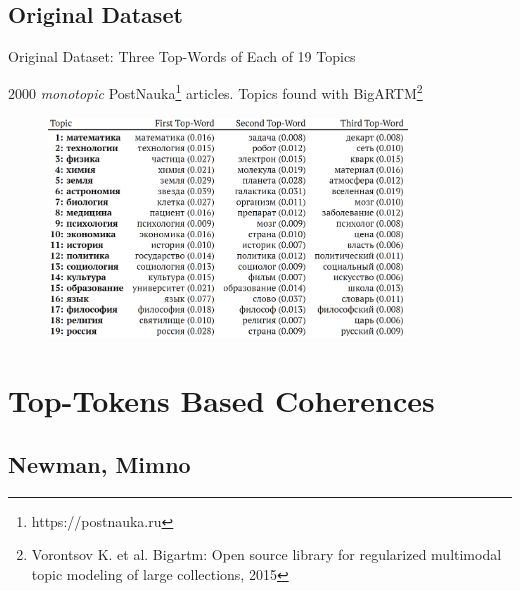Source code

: \documentclass[russian]{beamer}
\begin{document}
\subsection{Original Dataset}


\begin{frame}{Original Dataset: Three Top-Words of Each of 19 Topics}

  {\small
    $2000$ \emph{monotopic} PostNauka\footnote[frame]{https://postnauka.ru} articles. Topics found with BigARTM\footnote[frame]{Vorontsov K. et al. Bigartm: Open source library for regularized multimodal topic modeling of large collections, 2015}
  }
  
  \begin{figure}[h]
    \centering
    \includegraphics[width=0.85\textwidth]{topwords.jpg}
  \end{figure}
\end{frame}


\section{Top-Tokens Based Coherences}


\subsection{Newman, Mimno}
\end{document}
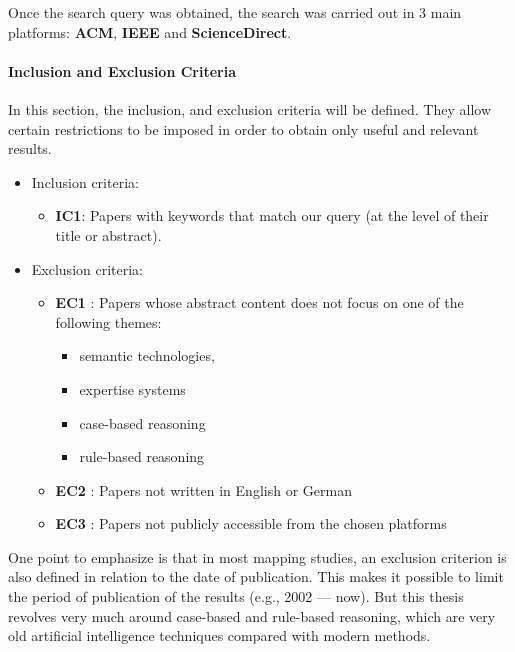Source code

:             Once the search query was obtained, the search was carried out in 3 main platforms: \textbf{ACM}, \textbf{IEEE} and \textbf{ScienceDirect}. 


            \paragraph{Inclusion and Exclusion Criteria}
            In this section, the inclusion, and exclusion criteria will be defined. They allow certain restrictions to be imposed in order to obtain only useful and relevant results.

            \begin{itemize}
                \item Inclusion criteria:
                    \begin{itemize}
                        \item \textbf{IC1}: Papers with keywords that match our query (at the level of their title or abstract).
                    \end{itemize}

                \item Exclusion criteria:
                    \begin{itemize}
                        \item \textbf{EC1\label{EC1}} : Papers whose abstract content does not focus on one of the following themes:
                            \begin{itemize}
                                \item semantic technologies,
                                \item expertise systems
                                \item case-based reasoning
                                \item rule-based reasoning
                            \end{itemize}

                        \item \textbf{EC2\label{EC2}} : Papers not written in English or German

                        \item \textbf{EC3\label{EC3}} : Papers not publicly accessible from the chosen platforms
                    \end{itemize}
            \end{itemize}

            One point to emphasize is that in most mapping studies, an exclusion criterion is also defined in relation to the date of publication. This makes it possible to limit the period of publication of the results (e.g., 2002 — now). But this thesis revolves very much around case-based and rule-based reasoning, which are very old artificial intelligence techniques compared with modern methods.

....

[What this task involves] Filter the entries and copy out every line with the word "reasoning".

[Response box]
                                \item case-based reasoning
                                \item rule-based reasoning
            One point to emphasize is that in most mapping studies, an exclusion criterion is also defined in relation to the date of publication. This makes it possible to limit the period of publication of the results (e.g., 2002 — now). But this thesis revolves very much around case-based and rule-based reasoning, which are very old artificial intelligence techniques compared with modern methods.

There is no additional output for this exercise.